Let’s consider the number \sqrt 2 ^ {\sqrt 2} . This number is either rational or irrational. Let’s examine each case.

Case 1: \sqrt 2 ^ {\sqrt 2}  is rational.

Recall that \sqrt 2  is irrational. So if \sqrt 2 ^ {\sqrt 2}  is rational, then we have proven that it’s possible to raise an irrational number to an irrational power and get a rational value. Done!

Case 2: \sqrt 2 ^ {\sqrt 2}  is irrational.

In this case, \sqrt 2 ^ {\sqrt 2}  and \sqrt 2  are both irrational numbers.
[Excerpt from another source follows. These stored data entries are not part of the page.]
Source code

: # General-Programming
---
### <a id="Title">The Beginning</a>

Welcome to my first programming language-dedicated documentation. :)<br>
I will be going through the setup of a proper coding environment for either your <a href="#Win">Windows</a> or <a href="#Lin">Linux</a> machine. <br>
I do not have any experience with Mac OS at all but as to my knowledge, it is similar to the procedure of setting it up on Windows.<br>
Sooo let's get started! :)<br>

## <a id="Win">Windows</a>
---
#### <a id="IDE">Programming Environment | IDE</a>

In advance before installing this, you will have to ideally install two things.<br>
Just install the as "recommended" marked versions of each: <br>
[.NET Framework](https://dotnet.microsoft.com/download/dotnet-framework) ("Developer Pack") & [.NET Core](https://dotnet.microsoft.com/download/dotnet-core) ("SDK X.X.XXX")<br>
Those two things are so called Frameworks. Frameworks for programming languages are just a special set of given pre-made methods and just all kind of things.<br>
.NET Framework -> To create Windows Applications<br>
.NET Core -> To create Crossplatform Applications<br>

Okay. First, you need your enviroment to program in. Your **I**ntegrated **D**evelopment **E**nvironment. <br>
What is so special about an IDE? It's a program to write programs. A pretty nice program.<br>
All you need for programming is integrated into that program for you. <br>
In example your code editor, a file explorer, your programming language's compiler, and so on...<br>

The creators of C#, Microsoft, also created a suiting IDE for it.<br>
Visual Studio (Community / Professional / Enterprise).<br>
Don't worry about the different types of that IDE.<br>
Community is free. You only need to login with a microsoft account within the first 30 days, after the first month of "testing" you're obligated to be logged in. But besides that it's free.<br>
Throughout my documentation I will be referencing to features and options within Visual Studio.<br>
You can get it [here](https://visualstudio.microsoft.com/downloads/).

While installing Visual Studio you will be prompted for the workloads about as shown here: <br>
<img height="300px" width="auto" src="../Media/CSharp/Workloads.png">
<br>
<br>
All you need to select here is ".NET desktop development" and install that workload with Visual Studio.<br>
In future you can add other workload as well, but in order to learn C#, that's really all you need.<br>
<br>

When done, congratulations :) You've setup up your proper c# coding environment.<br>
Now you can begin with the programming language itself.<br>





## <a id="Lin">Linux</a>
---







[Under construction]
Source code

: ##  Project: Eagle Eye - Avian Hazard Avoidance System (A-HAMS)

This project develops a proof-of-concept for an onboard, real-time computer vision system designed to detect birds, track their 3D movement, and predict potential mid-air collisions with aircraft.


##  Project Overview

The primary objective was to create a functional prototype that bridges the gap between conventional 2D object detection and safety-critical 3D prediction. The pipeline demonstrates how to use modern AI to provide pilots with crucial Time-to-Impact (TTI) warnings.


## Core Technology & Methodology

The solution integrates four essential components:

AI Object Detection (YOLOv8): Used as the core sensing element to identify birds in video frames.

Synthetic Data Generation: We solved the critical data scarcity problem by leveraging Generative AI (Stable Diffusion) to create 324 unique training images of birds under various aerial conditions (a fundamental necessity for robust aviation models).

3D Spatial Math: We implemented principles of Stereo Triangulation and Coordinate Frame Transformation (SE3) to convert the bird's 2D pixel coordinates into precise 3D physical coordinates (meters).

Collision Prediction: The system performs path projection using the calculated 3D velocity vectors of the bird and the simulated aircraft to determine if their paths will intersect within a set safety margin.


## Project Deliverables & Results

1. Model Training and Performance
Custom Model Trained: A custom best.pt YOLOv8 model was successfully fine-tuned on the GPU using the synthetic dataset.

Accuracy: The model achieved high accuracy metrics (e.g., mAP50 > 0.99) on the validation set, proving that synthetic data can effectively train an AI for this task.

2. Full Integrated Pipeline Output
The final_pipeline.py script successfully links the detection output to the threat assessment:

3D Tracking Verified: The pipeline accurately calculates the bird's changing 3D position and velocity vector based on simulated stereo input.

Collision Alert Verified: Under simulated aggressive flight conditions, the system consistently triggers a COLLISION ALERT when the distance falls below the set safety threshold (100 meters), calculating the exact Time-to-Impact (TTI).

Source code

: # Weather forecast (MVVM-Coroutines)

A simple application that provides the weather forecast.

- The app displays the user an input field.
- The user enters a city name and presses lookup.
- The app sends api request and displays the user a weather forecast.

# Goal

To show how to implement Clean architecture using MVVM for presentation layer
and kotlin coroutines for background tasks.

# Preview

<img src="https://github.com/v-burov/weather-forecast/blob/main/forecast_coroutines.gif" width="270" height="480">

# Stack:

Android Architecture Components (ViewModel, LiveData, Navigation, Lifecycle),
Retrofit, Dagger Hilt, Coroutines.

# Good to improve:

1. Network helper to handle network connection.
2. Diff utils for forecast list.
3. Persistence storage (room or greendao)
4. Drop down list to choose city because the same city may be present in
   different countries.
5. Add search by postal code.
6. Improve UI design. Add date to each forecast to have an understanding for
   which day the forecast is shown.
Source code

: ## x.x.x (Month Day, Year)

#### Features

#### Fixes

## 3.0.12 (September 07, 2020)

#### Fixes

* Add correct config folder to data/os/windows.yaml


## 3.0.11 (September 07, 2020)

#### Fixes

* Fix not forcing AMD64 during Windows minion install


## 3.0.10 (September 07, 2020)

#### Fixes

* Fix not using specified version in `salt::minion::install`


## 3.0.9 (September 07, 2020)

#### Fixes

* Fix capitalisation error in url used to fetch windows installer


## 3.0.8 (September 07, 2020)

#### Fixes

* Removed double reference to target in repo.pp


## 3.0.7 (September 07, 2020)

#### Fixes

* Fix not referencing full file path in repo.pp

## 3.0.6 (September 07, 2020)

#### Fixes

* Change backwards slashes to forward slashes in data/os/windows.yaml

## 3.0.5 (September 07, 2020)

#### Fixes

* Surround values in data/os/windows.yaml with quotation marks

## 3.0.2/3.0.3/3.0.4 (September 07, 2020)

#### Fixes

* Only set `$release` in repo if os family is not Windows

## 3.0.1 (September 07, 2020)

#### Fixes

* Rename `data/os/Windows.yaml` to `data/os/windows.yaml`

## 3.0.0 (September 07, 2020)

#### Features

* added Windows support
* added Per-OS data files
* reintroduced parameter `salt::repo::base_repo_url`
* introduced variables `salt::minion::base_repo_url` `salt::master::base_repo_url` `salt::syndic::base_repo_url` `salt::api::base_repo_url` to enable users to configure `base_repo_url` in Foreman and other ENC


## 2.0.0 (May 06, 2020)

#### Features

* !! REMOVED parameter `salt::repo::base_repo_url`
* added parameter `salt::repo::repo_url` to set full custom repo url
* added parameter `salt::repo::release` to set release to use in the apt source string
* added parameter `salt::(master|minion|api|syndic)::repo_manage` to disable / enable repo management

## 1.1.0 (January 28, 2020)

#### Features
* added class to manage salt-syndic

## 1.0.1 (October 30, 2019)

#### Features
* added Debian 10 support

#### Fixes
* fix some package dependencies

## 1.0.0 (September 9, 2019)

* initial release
So what if we raise the \sqrt 2 ^ {\sqrt 2}  to the power of \sqrt 2 ?

\left( \sqrt 2 ^ {\sqrt 2} \right) ^{\sqrt 2} =  \sqrt 2 ^ {\sqrt 2 \cdot \sqrt 2} = \sqrt 2 ^ 2 = 2

So in this case, we have again found a pair of irrational numbers such that one raised to the power of the other is a rational number! Proof complete!

✯✯✯

One thing that’s fun about this proof is that the result is pretty surprising. I would not have guessed a priori that you could get a rational by raising one irrational to another; it just seems like irrationality is the type of thing that would be closed under ordinary arithmetic operations.

But an even cooler thing is that it’s a non-constructive proof. By the end of the proof, we know for sure that there is a pair of irrational numbers such that one raised to the other gives us a rational number, but we have no idea whether it’s (\sqrt 2 , \sqrt 2 ) or (\sqrt 2 ^ {\sqrt 2} ,\sqrt 2 ).
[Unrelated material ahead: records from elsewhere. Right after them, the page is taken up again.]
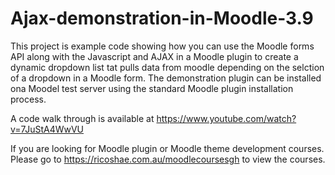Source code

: # Ajax-demonstration-in-Moodle-3.9

This project is example code showing how you can use the Moodle forms API along with the Javascript and AJAX in a Moodle plugin to create a dynamic dropdown list tat pulls data from moodle depending on the selction of a dropdown in a Moodle form.
The demonstration plugin can be installed ona Moodel test server using the standard Moodle plugin installation process.

A code walk through is available at https://www.youtube.com/watch?v=7JuStA4WwVU

If you are looking for Moodle plugin or Moodle theme development courses.
Please go to https://ricoshae.com.au/moodlecoursesgh to view the courses.
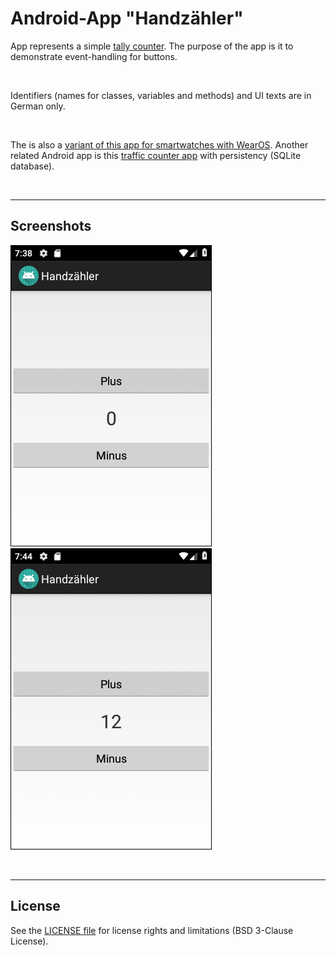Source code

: # Android-App "Handzähler" #

App represents a simple [tally counter](https://en.wikipedia.org/wiki/Tally_counter).
The purpose of the app is it to demonstrate event-handling for buttons.

<br>

Identifiers (names for classes, variables and methods) and UI texts are in German only.

<br>

The is also a [variant of this app for smartwatches with WearOS](https://github.com/MDecker-MobileComputing/HandzaehlerFuerWearOS).
Another related Android app is this [traffic counter app](https://github.com/MDecker-MobileComputing/Android_Verkehrszaehler) with persistency (SQLite database).

<br>

----

## Screenshots ##

![Screenshot 1](screenshot_1.png)  ![Screenshot 2](screenshot_2.png)


<br>

----

## License ##

See the [LICENSE file](LICENSE.md) for license rights and limitations (BSD 3-Clause License).
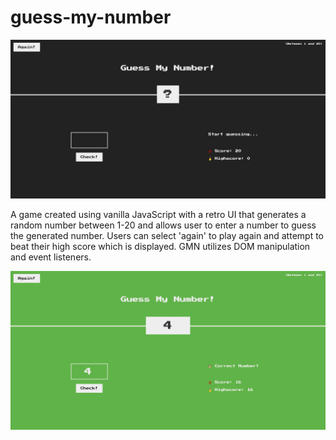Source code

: # guess-my-number

![game-start-screenshot](gmn-screenshot2.png)

A game created using vanilla JavaScript with a retro UI that generates a random number between 1-20 and allows user to enter a number to guess the generated number. Users can select 'again' to play again and attempt to beat their high score which is displayed. GMN utilizes DOM manipulation and event listeners.

![game-start-screenshot](gmn-screenshot1.png)
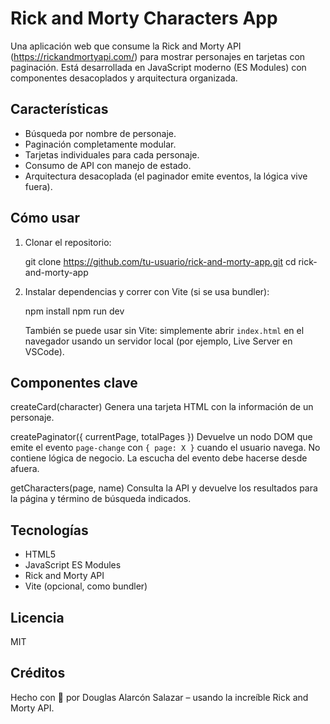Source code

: Rick and Morty Characters App
=============================

Una aplicación web que consume la Rick and Morty API (https://rickandmortyapi.com/) para mostrar personajes en tarjetas con paginación. Está desarrollada en JavaScript moderno (ES Modules) con componentes desacoplados y arquitectura organizada.

Características
---------------

- Búsqueda por nombre de personaje.
- Paginación completamente modular.
- Tarjetas individuales para cada personaje.
- Consumo de API con manejo de estado.
- Arquitectura desacoplada (el paginador emite eventos, la lógica vive fuera).

Cómo usar
---------

1. Clonar el repositorio:

   git clone https://github.com/tu-usuario/rick-and-morty-app.git
   cd rick-and-morty-app

2. Instalar dependencias y correr con Vite (si se usa bundler):

   npm install
   npm run dev

   También se puede usar sin Vite: simplemente abrir `index.html` en el navegador usando un servidor local (por ejemplo, Live Server en VSCode).

Componentes clave
-----------------

createCard(character)
Genera una tarjeta HTML con la información de un personaje.

createPaginator({ currentPage, totalPages })
Devuelve un nodo DOM que emite el evento `page-change` con `{ page: X }` cuando el usuario navega.
No contiene lógica de negocio. La escucha del evento debe hacerse desde afuera.

getCharacters(page, name)
Consulta la API y devuelve los resultados para la página y término de búsqueda indicados.

Tecnologías
-----------

- HTML5
- JavaScript ES Modules
- Rick and Morty API
- Vite (opcional, como bundler)

Licencia
--------

MIT

Créditos
--------

Hecho con 💚 por Douglas Alarcón Salazar – usando la increíble Rick and Morty API.
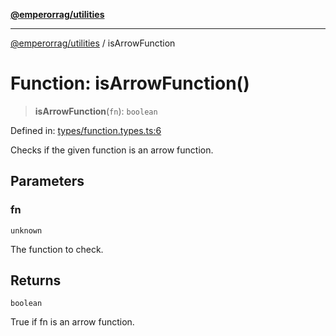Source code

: [**@emperorrag/utilities**](../README.md)

***

[@emperorrag/utilities](../globals.md) / isArrowFunction

# Function: isArrowFunction()

> **isArrowFunction**(`fn`): `boolean`

Defined in: [types/function.types.ts:6](https://github.com/EmperorRAG/my-projects-monorepo/blob/e2bd1d08dbedaf6b4d2837cf58e4e4885a5e09fe/libs/utilities/src/lib/types/function.types.ts#L6)

Checks if the given function is an arrow function.

## Parameters

### fn

`unknown`

The function to check.

## Returns

`boolean`

True if fn is an arrow function.
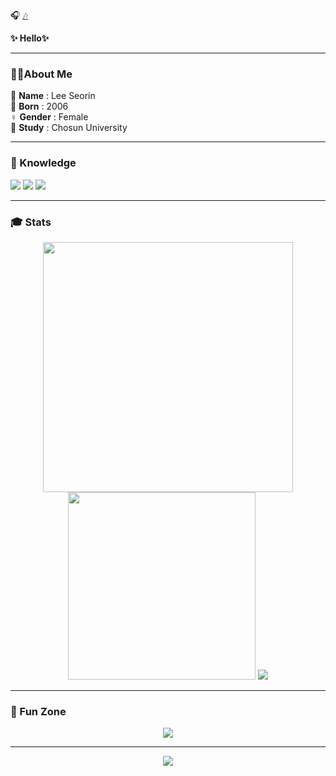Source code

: 🎧 [🎶](https://www.youtube.com/watch?v=KmibAxiW3Cc)

<p>
  <strong>✨ Hello✨</strong>
</p>

---

### 👩‍💻About Me

🧍 **Name**       : Lee Seorin  
🎂 **Born**       : 2006  
♀️ **Gender**     : Female  
🏫 **Study**      : Chosun University  

---

### 🧠 Knowledge

<p>
  <img src="https://img.shields.io/badge/C-00599C?style=for-the-badge&logo=c&logoColor=white"/>
  <img src="https://img.shields.io/badge/JavaScript-F7DF1E?style=for-the-badge&logo=javascript&logoColor=black"/>
  <img src="https://img.shields.io/badge/HTML5-E34F26?style=for-the-badge&logo=html5&logoColor=white"/>
</p>

---

### 🎓 Stats

<p align="center">
  <img src="https://github-readme-stats.vercel.app/api?username=lsr0822&show_icons=true&theme=tokyonight" width="400"/>
  <img src="https://github-readme-stats.vercel.app/api/top-langs/?username=lsr0822&layout=compact&theme=tokyonight" width="300"/>
  <img src="http://mazassumnida.wtf/api/v2/generate_badge?boj=lsr0822" />
</p>

---

### 🌈 Fun Zone

<p align="center">
  <img src="https://github-readme-streak-stats.herokuapp.com/?user=lsr0822&theme=tokyonight" />
</p>

---

<p align="center">
  <img src="https://capsule-render.vercel.app/api?type=waving&color=0:feca57,100:ff9ff3&height=120&section=footer"/>
</p>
(It turns out that it’s the second. The Gelfond–Schneider theorem tells us that for any two non-zero algebraic numbers a and b with a ≠ 1 and b irrational, the number ab is irrational. So \sqrt 2 ^ {\sqrt 2}  is in fact irrational.)

Now, most mathematicians are totally fine with non-constructive proofs, as long as they follow all the usual rules of proofs. But there is a branch of mathematics known as constructive mathematics that only accepts constructive proofs of existence. Within constructive mathematics, this proof is not valid! 

Now, it so happens that you can prove the irrationality of \sqrt 2 ^ {\sqrt 2}  by purely constructive means, but that’s besides the point. To my eyes, the refusal to accept such an elegant and simple proof because it asserts a number’s existence without telling us exactly what it is just looks a little silly!

Along similar lines, here’s one more fun problem.

Are \pi + e and \pi - e transcendental?

We know that \pi and e are both transcendental numbers (i.e. they cannot be expressed as the roots of any polynomial with rational coefficients). But are \pi + e and \pi - e both transcendental?

It turns out that this amazingly simple sounding problem is unsolved to this day! But one thing that we do know is that it can’t be that neither of them are transcendental. Because if this was the case, then their sum (\pi + e) + (\pi - e) = 2 \pi would also not be transcendental, which we know is false! So we know that at least one of them has to be true, using a proof that doesn’t guarantee the truth of either of them! Cool, right?